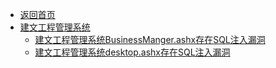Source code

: - [返回首页](/)
- [建文工程管理系统](建文工程管理系统/)
  - [建文工程管理系统BusinessManger.ashx存在SQL注入漏洞](建文工程管理系统/建文工程管理系统BusinessManger.ashx存在SQL注入漏洞.md)
  - [建文工程管理系统desktop.ashx存在SQL注入漏洞](建文工程管理系统/建文工程管理系统desktop.ashx存在SQL注入漏洞.md)
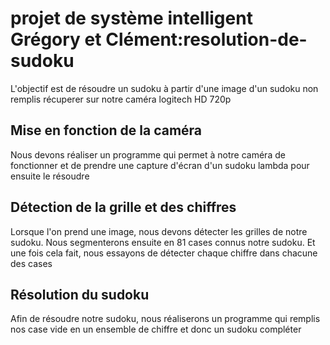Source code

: # projet de système intelligent Grégory et Clément:resolution-de-sudoku

L'objectif est de résoudre un sudoku à partir d'une image d'un sudoku non remplis récuperer sur notre caméra logitech HD 720p

## Mise en fonction de la caméra

Nous devons réaliser un programme qui permet à notre caméra de fonctionner et de prendre une capture d'écran d'un sudoku lambda pour ensuite le résoudre

## Détection de la grille et des chiffres

Lorsque l'on prend une image, nous devons détecter les grilles de notre sudoku.
Nous segmenterons ensuite en 81 cases connus notre sudoku. Et une fois cela fait, nous essayons de détecter chaque chiffre dans chacune des cases

## Résolution du sudoku

Afin de résoudre notre sudoku, nous réaliserons un programme qui remplis nos case vide en un ensemble de chiffre et donc un sudoku compléter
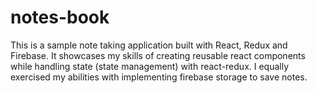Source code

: 
# notes-book

This is a sample note taking application built with React, Redux and Firebase.
It showcases my skills of creating reusable react components while handling state (state management) with react-redux. I equally exercised my abilities with implementing firebase storage to save notes. 
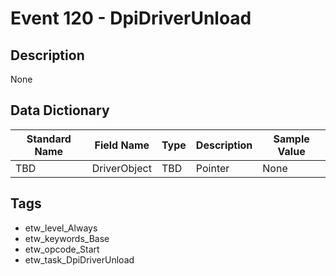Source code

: # Event 120 - DpiDriverUnload

## Description
None

## Data Dictionary
|Standard Name|Field Name|Type|Description|Sample Value|
|---|---|---|---|---|
|TBD|DriverObject|TBD|Pointer|None|None|

## Tags
* etw_level_Always
* etw_keywords_Base
* etw_opcode_Start
* etw_task_DpiDriverUnload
+ + +
**Goal of the exercise**: Whatever lies between the first line of the data and the line holding "This is a sample", inclusive, should be repeated exactly, apart from the pictures.

**Written answer**:
Source code

: - [返回首页](/)
- [建文工程管理系统](建文工程管理系统/)
  - [建文工程管理系统BusinessManger.ashx存在SQL注入漏洞](建文工程管理系统/建文工程管理系统BusinessManger.ashx存在SQL注入漏洞.md)
  - [建文工程管理系统desktop.ashx存在SQL注入漏洞](建文工程管理系统/建文工程管理系统desktop.ashx存在SQL注入漏洞.md)
Source code

: # projet de système intelligent Grégory et Clément:resolution-de-sudoku

L'objectif est de résoudre un sudoku à partir d'une image d'un sudoku non remplis récuperer sur notre caméra logitech HD 720p

## Mise en fonction de la caméra

Nous devons réaliser un programme qui permet à notre caméra de fonctionner et de prendre une capture d'écran d'un sudoku lambda pour ensuite le résoudre

## Détection de la grille et des chiffres

Lorsque l'on prend une image, nous devons détecter les grilles de notre sudoku.
Nous segmenterons ensuite en 81 cases connus notre sudoku. Et une fois cela fait, nous essayons de détecter chaque chiffre dans chacune des cases

## Résolution du sudoku

Afin de résoudre notre sudoku, nous réaliserons un programme qui remplis nos case vide en un ensemble de chiffre et donc un sudoku compléter
Source code

: 
# notes-book

This is a sample note taking application built with React, Redux and Firebase.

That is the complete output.